Background: Crimean-Congo haemorrhagic fever (CCHF) is a potentially fatal tick-borne infection. The virus is widely distributed around the world and reports of sporadic cases and outbreaks have recently increased significantly. Some authors have proposed that ribavirin improves survival in CCHF and this view appears to be widely accepted.
Methods: We evaluated the efficacy of ribavirin in reducing mortality by conducting a systematic review and meta-analysis. We included randomized controlled trials and observational studies that compared the outcomes of CCHF patients who were treated with ribavirin with those of patients that were not treated. The main endpoint we assessed was survival. We also evaluated secondary endpoints, i.e. adverse events, length of stay in the hospital, time taken for laboratory values to return to normal and requirement for blood products. A pooled estimate of the relative risks for survival from each study was obtained by using random effects models.

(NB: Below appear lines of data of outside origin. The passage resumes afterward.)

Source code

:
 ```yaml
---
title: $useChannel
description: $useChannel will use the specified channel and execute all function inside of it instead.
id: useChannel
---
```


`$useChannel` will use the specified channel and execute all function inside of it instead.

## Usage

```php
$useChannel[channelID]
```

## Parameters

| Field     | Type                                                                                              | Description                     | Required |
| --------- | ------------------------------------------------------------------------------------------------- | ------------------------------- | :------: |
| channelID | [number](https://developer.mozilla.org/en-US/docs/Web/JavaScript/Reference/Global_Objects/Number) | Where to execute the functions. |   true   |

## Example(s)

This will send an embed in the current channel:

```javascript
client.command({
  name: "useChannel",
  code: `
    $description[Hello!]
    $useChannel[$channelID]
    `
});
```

Results: One randomized controlled trial and seven observational studies met our inclusion criteria. Most observational studies suffered from different types of bias due to inappropriate selection of controls. Compilation of data from all included studies showed that ribavirin did not improve survival in CCHF (relative risk 1.06, 95% confidence interval 0.97-1.16). Analysis of secondary endpoints did not suggest a clinically significant beneficial effect either.
Conclusions: Our systematic review and meta-analysis revealed that the available data in the literature are inadequate to support a claim of efficacy of ribavirin in CCHF. We believe a real uncertainty exists over the benefit of ribavirin in the treatment of CCHF, which necessitates the urgent conduct of a randomized placebo-controlled trial.